▶ _EXERCISE AIM_
For each line of the data below, test for "close". Report only the number of lines that pass.

Dataset excerpts:
---+---
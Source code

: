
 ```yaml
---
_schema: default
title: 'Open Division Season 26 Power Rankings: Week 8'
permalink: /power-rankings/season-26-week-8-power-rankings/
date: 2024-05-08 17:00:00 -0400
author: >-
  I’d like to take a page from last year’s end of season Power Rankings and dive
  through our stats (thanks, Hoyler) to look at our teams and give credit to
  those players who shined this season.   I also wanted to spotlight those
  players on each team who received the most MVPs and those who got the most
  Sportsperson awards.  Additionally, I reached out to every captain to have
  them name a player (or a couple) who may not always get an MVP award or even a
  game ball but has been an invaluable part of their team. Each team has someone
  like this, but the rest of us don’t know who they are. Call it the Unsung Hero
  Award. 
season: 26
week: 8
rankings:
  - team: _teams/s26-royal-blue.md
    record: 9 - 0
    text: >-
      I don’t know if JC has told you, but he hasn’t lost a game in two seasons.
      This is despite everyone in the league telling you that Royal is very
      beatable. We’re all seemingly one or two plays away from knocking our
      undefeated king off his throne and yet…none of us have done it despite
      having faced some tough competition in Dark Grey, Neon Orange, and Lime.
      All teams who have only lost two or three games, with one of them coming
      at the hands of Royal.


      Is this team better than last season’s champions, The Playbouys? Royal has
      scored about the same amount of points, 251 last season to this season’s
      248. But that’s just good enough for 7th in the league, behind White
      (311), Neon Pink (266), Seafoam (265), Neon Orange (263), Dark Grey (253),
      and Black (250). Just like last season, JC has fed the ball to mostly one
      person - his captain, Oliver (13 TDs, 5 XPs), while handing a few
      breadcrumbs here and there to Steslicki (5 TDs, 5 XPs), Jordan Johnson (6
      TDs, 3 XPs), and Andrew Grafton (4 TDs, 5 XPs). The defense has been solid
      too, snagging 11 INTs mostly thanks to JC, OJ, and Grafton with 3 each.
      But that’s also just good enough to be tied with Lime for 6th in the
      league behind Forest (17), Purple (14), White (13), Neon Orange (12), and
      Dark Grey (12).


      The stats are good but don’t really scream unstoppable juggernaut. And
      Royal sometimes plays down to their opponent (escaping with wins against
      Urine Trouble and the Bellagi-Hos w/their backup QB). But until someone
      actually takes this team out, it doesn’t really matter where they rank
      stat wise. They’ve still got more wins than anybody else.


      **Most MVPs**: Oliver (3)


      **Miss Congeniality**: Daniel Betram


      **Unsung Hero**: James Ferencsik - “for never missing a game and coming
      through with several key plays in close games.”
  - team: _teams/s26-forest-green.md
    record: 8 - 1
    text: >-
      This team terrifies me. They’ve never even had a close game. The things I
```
---+---
▶ _RESULT BELOW_
2